Aku tidak mengerti dengan jalan pikirannya. Tidak sedikit pun melawan dengan segala perlakuan orang-orang yang ia anggap sebagai teman. Aku memang tidak akan mampu turut merasakan apa yang sedang ia rasakan, setidaknya aku mau membantunya untuk melewati semua perlakuan buruk dari mereka. Namun, wanita yang tingginya hampir sama denganku itu malah menolak mentah-mentah.
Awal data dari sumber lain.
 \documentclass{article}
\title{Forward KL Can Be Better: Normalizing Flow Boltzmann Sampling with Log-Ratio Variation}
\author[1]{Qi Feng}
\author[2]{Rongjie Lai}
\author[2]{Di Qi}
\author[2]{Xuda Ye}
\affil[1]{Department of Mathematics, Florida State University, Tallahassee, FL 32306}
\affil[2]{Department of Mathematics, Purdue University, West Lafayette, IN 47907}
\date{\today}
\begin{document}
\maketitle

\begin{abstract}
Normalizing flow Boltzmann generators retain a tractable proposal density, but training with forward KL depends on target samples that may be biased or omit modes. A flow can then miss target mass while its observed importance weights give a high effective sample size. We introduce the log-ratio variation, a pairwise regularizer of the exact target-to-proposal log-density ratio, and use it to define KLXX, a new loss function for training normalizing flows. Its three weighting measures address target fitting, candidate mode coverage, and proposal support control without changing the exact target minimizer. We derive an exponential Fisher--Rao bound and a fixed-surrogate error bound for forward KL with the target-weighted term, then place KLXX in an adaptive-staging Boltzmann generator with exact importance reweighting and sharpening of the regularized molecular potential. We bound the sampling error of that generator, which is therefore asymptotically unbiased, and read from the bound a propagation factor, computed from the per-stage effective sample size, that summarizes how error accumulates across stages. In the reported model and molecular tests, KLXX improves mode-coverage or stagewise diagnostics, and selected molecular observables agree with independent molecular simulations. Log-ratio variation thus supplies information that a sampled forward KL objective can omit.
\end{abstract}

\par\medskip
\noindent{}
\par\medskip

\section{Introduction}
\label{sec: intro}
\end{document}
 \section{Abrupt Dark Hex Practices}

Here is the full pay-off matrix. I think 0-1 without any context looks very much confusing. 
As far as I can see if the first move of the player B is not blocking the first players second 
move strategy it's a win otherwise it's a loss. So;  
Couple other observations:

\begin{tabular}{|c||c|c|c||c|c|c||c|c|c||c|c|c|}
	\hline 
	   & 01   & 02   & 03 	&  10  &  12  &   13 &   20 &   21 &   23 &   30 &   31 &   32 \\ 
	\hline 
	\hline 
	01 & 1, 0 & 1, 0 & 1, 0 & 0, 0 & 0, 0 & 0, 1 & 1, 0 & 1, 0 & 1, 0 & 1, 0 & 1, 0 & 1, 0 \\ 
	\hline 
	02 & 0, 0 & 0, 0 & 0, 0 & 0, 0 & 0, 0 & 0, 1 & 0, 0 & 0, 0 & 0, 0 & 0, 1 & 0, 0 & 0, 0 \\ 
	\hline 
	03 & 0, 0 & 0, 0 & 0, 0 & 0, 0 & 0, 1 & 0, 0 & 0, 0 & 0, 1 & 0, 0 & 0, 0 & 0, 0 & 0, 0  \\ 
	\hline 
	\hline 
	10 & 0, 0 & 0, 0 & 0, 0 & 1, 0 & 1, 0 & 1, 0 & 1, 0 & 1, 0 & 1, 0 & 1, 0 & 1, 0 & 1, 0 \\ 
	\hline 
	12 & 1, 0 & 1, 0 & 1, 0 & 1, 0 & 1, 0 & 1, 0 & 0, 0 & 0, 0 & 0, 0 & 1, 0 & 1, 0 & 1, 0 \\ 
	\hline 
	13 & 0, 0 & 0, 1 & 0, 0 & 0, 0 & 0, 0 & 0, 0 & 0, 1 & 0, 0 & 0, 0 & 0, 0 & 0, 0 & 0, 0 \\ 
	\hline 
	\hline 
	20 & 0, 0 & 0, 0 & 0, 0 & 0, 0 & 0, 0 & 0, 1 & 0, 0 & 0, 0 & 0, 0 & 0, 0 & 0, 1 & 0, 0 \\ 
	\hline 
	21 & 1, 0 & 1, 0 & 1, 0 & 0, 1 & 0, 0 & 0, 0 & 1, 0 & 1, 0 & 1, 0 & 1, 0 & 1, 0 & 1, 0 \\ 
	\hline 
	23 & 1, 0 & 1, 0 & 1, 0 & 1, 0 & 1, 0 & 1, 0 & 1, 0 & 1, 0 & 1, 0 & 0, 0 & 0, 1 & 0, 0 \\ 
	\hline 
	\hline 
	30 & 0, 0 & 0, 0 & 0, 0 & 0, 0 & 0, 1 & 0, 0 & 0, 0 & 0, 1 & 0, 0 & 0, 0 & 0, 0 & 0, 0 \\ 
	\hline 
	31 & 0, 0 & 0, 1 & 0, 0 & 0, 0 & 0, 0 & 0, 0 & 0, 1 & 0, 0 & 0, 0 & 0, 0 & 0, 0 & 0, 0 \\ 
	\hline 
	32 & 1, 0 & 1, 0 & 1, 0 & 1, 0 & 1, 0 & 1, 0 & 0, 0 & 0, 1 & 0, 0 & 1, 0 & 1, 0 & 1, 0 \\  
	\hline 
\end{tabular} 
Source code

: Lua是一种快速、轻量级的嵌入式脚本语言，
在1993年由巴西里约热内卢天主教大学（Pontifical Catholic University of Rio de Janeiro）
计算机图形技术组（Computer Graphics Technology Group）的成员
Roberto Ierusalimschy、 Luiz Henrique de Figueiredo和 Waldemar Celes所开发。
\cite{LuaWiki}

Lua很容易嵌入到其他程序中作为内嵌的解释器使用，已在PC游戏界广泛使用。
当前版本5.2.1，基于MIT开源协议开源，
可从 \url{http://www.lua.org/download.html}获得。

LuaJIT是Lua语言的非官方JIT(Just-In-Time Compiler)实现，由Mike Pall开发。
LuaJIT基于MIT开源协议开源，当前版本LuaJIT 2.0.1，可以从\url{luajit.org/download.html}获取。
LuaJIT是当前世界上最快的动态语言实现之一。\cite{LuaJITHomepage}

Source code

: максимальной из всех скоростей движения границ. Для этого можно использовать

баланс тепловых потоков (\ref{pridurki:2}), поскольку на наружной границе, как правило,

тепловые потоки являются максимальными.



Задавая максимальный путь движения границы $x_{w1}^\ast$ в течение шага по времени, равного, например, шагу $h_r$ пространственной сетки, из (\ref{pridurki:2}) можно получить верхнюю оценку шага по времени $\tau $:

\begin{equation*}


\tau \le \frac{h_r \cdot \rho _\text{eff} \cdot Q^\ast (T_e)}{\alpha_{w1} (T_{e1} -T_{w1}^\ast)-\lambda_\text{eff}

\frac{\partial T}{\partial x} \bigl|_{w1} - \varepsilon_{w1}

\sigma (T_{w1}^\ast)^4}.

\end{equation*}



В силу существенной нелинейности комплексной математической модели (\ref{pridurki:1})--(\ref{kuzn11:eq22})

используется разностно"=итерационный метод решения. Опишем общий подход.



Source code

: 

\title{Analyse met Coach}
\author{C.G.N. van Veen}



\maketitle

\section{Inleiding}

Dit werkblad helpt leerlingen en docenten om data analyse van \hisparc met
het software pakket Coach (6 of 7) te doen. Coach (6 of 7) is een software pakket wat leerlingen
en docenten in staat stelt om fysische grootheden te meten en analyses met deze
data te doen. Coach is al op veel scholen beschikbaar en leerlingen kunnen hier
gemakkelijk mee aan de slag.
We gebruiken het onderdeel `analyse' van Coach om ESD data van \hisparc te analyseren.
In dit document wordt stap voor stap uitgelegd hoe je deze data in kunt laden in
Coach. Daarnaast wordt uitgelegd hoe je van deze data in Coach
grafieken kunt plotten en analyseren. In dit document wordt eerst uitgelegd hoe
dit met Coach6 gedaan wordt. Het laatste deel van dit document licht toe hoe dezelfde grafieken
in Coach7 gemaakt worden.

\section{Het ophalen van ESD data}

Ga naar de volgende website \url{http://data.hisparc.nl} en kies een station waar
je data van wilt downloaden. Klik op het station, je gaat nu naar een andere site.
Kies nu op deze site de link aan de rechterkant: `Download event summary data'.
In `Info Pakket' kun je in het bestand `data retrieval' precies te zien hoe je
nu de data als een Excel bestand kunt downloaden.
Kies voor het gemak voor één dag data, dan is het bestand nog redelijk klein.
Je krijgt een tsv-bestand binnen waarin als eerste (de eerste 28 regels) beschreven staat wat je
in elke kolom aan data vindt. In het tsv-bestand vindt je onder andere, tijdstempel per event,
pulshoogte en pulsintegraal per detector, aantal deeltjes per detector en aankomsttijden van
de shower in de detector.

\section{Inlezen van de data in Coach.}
Pikiranku masih memutar cara untuk membuka hatinya yang beku itu. Teralu sulit disentuh demi secuil kepedulian yang ingin kusampaikan. Termasuk sesimpul senyum yang acap kali kulempar padanya, namun tidak satu pun yang berhasil ia balas. Wajahnya tetap dingin sembari menatap lantai dalam langkahnya yang kecil itu, menahan malu dengan setiap cibiran yang ia dengar oleh orang-orang di sekelilingnya.
Sejak hari itu, Cleo semakin sulit untuk kusentuh. Sedikit sekali kulihat ia bertahan di kelas, terlalu banyak ia habiskan di luar. Untuk berbicara pun hanya mau dengan guru saja. Bahkan, orang yang di sampingnya saja tidak pernah menjalin komunikasi sedikit pun.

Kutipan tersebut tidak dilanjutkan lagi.